Katzen sind für den Menschen ein gutes Haustier. Sie sind sehr zutraulich und man muss nicht immer auf sie achten, da sie einen gewissen Freiraum brauchen.

Katzenhaltung in Hamburg: Tipps für ein zufriedenes Tier © HamburgerJung/Flickr

Eine Katze in einer Großstadt wie Hamburg zu halten, ist nicht immer einfach. Man muss dabei viele Dinge beachten, die man, wenn man Katzen auf dem Land hält, vernachlässigen kann. Es ist wichtig, sich zuvor über einige Dinge zu informieren.

Wohnt man zum Beispiel in einer Wohnung, sollte man sich vorher mit dem Vermieter abstimmen, ob es in Ordnung geht, eine Katze in der Wohnung zu haben, um unnötigen Streit zu vermeiden.

Darauf muss man bei der Katzenhaltung in Hamburg achten

Man sollte auch darauf achten, dass die Katze schon im Vorfeld genügend versorgt werden kann. Wenn man einen Ganztagesjob hat und man nur sehr wenig Zeit zu Hause verbringt, ist eine Katze wohl nicht das richtige Haustier. Denn neben dem Füttern sollte man seine Katze auch pflegen und für ihr Wohlergehen sorgen, indem man zum Beispiel ihr Fell bürstet.

Eine Katze, sofern es sich nicht um eine Hauskatze handelt, braucht Auslauf. Katzen haben nichts lieber, als an der frischen Luft zu sein. Da ist es in Hamburg nicht ganz so einfach, wenn man in der Innenstadt wohnt.
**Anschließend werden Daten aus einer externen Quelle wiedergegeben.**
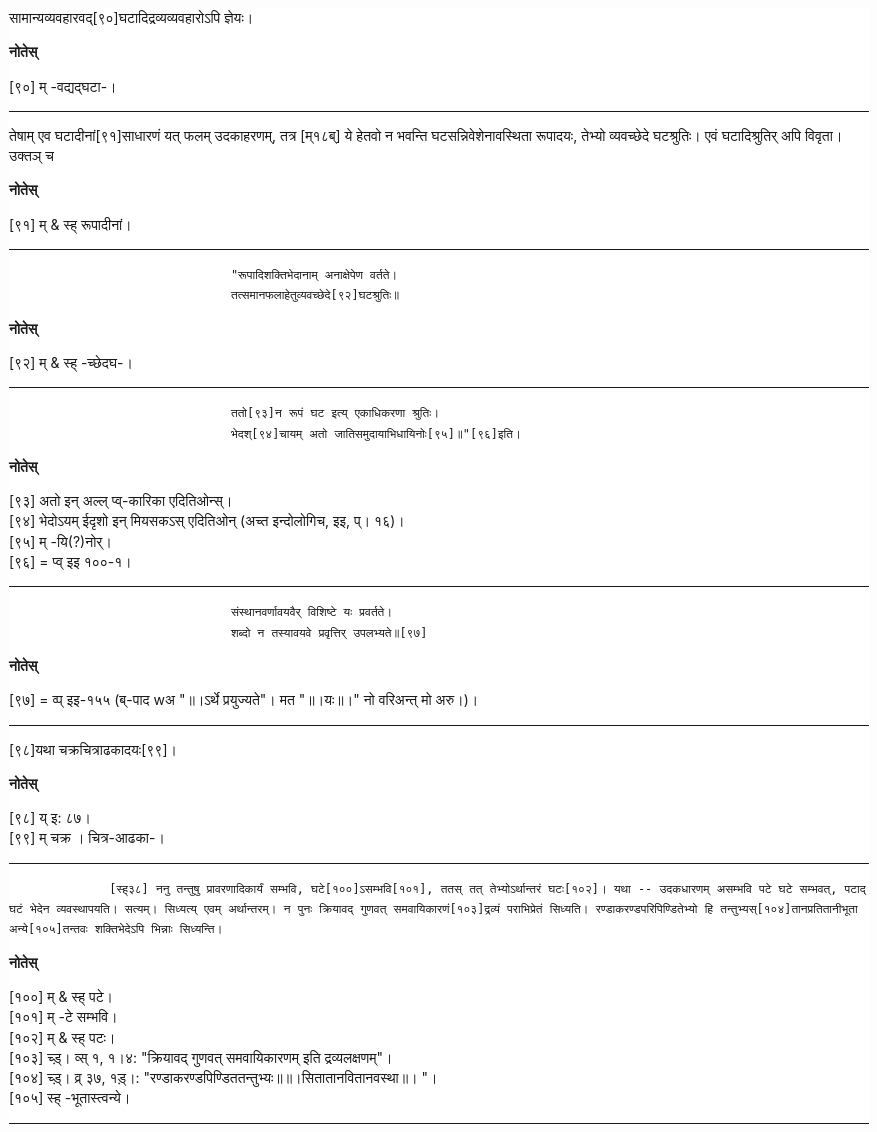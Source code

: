    सामान्यव्यवहारवद्[९०]घटादिद्रव्यव्यवहारोऽपि ज्ञेयः।  

__________नोतेस्__________  
  
[९०] म् -वद्यद्घटा-।  
___________________________  

तेषाम् एव घटादीनां[९१]साधारणं यत् फलम् उदकाहरणम्, तत्र [म्१८ब्] ये हेतवो न भवन्ति घटसन्निवेशेनावस्थिता रूपादयः, तेभ्यो व्यवच्छेदे घटश्रुतिः। एवं घटादिश्रुतिर् अपि विवृता। उक्तञ् च   

__________नोतेस्__________  
  
[९१] म् & स्ह् रूपादीनां।  
___________________________  

                                   "रूपादिशक्तिभेदानाम् अनाक्षेपेण वर्तते।  
                                   तत्समानफलाहेतुव्यवच्छेदे[९२]घटश्रुतिः॥  

__________नोतेस्__________  
  
[९२] म् & स्ह् -च्छेदघ-।  
___________________________  

                                   ततो[९३]न रूपं घट इत्य् एकाधिकरणा श्रुतिः।  
                                   भेदश्[९४]चायम् अतो जातिसमुदायाभिधायिनोः[९५]॥"[९६]इति।  

__________नोतेस्__________  
  
[९३] अतो इन् अल्ल् प्व्-कारिका एदितिओन्स्।  
[९४] भेदोऽयम् ईदृशो इन् मियसकऽस् एदितिओन् (अच्त इन्दोलोगिच, इइ, प्। १६)।   
[९५] म् -यि(?)नोर्।   
[९६]  = प्व् इइ १००-१।   
___________________________  

                                   संस्थानवर्णावयवैर् विशिष्टे यः प्रवर्तते।  
                                   शब्दो न तस्यावयवे प्रवृत्तिर् उपलभ्यते॥[९७]  

__________नोतेस्__________  
  
[९७]  = व्प् इइ-१५५ (ब्-पाद wअ "॥।ऽर्थे प्रयुज्यते"। मत "॥।यः॥।" नो वरिअन्त् मो अरु।)।  
___________________________  
  
[९८]यथा चक्रचित्राढकादयः[९९]।  

__________नोतेस्__________  
  
[९८] य् इ: ८७।  
[९९] म् चक्र । चित्र-आढका-।   
___________________________  

                  [स्ह्३८] ननु तन्तुषु प्रावरणादिकार्यं सम्भवि, घटे[१००]ऽसम्भवि[१०१], ततस् तत् तेभ्योऽर्थान्तरं घटः[१०२]। यथा -- उदकधारणम् असम्भवि पटे घटे सम्भवत्, पटाद् घटं भेदेन व्यवस्थापयति। सत्यम्। सिध्यत्य् एवम् अर्थान्तरम्। न पुनः क्रियावद् गुणवत् समवायिकारणं[१०३]द्रव्यं पराभिप्रेतं सिध्यति। रण्डाकरण्डपरिपिण्डितेभ्यो हि तन्तुभ्यस्[१०४]तानप्रतितानीभूता अन्ये[१०५]तन्तवः शक्तिभेदेऽपि भिन्नाः सिध्यन्ति।  

__________नोतेस्__________  
  
[१००] म् & स्ह् पटे।  
[१०१] म् -टे सम्भवि।   
[१०२] म् & स्ह् पटः।   
[१०३] च्ड़्। व्स् १, १।४: "क्रियावद् गुणवत् समवायिकारणम् इति द्रव्यलक्षणम्"।   
[१०४] च्ड़्। व्र् ३७, १ड़्।: "रण्डाकरण्डपिण्डिततन्तुभ्यः॥॥।सितातानवितानवस्था॥। "।  
[१०५] स्ह् -भूतास्त्वन्ये।   
___________________________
Man kann sie zwar auch dort rauslassen, jedoch kann es für die Katze schnell gefährlich werden z.B. mit den vielen Autos.

Genügend Freiraum für Tiere

Ein Hof oder Garten vor der Wohnung wäre da schon ein geeigneterer Ort für die Katze. Aber auch hier sollte man sich vorher an den Vermieter wenden. Sollte das alles nicht möglich sein, wäre es besser, die Katze als Hauskatze zu erziehen.

Eine Katze in einer Großstadt nimmt definitiv mehr Zeit in Anspruch als eine auf dem Land. Deshalb sollte man darauf achten, dass man auch mit der Katze spielt und ihr eventuell einen Kratzbaum oder Spielzeug besorgt.